As you have learned, there are two types of data: qualitative and quantitative.

We can take a closer look at the data types and data collection tools. Imagine that you are a data analyst for a chain of movie theaters. Your manager wants you to track trends in:

  • Movie attendance over time
  • Profitability of the concession stand
  • Evening audience preferences

In our scenario, we assume quantitative data already exists to monitor all three trends.

Movie attendance over time

Starting with the historical data the theater has through its loyalty and rewards program, your first step is to investigate what insights you can gain from that data. You look at attendance over the last 3 months. But, because the last 3 months didn’t include a major holiday, you decide it is better to look at a full year’s worth of data. As you suspected, the quantitative data confirmed that average attendance was 550 per month but then rose to an average of 1,600 per month for the months with holidays.

The historical data serves your needs for the project, but you also decide that you will resume the analysis again in a few months after the theater increases ticket prices for evening showtimes.

Profitability of the concession stand

Profit is calculated by subtracting cost from sales revenue. The historical data shows that while the concession stand was profitable, profit margins were razor thin at less than 5%. You saw that average purchases totaled $20 or less. You decide that you will keep monitoring this on an ongoing basis.

Based on your understanding of data collection tools, you will suggest an online survey of customers so they can comment on the food at the concession stand.

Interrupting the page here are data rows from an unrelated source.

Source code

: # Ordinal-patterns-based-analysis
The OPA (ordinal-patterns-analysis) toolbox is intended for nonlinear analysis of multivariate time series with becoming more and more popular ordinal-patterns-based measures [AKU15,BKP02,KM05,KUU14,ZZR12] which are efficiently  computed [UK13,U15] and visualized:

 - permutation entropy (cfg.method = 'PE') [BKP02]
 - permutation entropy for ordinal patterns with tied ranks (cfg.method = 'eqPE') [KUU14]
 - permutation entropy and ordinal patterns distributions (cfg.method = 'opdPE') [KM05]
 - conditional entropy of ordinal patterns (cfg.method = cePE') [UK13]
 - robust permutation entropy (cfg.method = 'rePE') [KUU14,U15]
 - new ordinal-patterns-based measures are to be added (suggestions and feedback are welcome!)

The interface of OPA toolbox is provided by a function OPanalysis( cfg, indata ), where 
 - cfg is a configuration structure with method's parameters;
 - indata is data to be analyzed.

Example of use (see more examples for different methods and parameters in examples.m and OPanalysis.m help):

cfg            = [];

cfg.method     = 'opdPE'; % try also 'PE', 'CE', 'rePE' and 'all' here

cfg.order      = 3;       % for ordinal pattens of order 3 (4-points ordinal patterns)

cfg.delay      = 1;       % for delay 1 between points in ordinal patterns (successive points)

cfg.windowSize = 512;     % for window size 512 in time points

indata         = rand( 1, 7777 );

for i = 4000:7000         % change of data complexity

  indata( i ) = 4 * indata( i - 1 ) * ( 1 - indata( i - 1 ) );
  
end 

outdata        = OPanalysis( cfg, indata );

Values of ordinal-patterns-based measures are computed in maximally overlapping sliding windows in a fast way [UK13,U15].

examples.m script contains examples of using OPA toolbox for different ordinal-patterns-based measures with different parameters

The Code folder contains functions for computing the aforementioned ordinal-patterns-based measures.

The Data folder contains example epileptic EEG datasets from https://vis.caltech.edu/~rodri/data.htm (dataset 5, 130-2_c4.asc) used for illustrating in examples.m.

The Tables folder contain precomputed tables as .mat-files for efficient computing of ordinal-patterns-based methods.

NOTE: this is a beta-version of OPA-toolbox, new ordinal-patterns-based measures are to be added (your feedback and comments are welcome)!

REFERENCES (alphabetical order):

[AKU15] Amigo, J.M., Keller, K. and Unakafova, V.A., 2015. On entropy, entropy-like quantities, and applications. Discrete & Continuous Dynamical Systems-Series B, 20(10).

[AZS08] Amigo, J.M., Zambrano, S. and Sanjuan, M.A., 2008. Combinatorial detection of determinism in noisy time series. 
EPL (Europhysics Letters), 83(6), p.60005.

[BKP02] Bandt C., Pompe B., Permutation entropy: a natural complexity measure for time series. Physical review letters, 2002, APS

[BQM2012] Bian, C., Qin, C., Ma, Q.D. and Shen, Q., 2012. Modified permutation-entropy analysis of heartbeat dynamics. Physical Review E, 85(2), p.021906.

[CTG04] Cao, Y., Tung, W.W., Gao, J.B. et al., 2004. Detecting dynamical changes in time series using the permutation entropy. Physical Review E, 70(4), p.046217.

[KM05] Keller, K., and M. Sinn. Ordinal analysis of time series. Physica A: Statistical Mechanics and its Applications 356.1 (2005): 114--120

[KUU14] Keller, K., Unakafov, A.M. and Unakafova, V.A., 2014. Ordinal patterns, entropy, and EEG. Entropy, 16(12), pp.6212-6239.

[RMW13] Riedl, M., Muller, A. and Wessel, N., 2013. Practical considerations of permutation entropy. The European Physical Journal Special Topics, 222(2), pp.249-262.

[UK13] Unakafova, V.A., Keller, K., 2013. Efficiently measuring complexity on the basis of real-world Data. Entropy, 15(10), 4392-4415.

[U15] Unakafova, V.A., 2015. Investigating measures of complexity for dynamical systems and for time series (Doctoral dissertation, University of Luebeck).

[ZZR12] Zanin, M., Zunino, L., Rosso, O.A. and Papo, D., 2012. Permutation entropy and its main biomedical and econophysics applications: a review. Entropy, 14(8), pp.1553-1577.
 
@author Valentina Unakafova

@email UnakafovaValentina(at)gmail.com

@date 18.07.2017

This will enable you to gather even more quantitative data to revamp the menu and potentially increase profits.

Evening audience preferences

Your analysis of the historical data shows that the 7:30 PM showtime was the most popular and had the greatest attendance, followed by the 7:15 PM and 9:00 PM showtimes. You may suggest replacing the current 8:00 PM showtime that has lower attendance with an 8:30 PM showtime. But you need more data to back up your hunch that people would be more likely to attend the later show.

Evening movie-goers are the largest source of revenue for the theater. Therefore, you also decide to include a question in your online survey to gain more insight.

Qualitative data for all three trends plus ticket pricing

Since you know that the theater is planning to raise ticket prices for evening showtimes in a few months, you will also include a question in the survey to get an idea of customers’ price sensitivity.

Your final online survey might include these questions for qualitative data:

  1. What went into your decision to see a movie in our theater today? (movie attendance)
  2. What do you think about the quality and value of your purchases at the concession stand? (concession stand profitability)
  3. Which showtime do you prefer, 8:00 PM or 8:25 PM, and why do you prefer that time? (evening movie-goer preferences)
  4. Under what circumstances would you choose a matinee over a nighttime showing? (ticket price increase)

Summing it up

Data analysts will generally use both types of data in their work. Usually, qualitative data can help analysts better understand their quantitative data by providing a reason or more thorough explanation. In other words, quantitative data generally gives you the what, and qualitative data generally gives you the why. By using both quantitative and qualitative data, we can learn when people like to go to the movies and why they chose the theater. Maybe they really like the reclining chairs, so your manager can purchase more recliners. Maybe the theater is the only one that serves root beer. Maybe a later show time gives them more time to drive to the theater from where popular restaurants are located. Maybe they go to matinees because they have kids and want to save money. We wouldn’t have discovered this information by analyzing only the quantitative data for attendance, profit, and showtimes.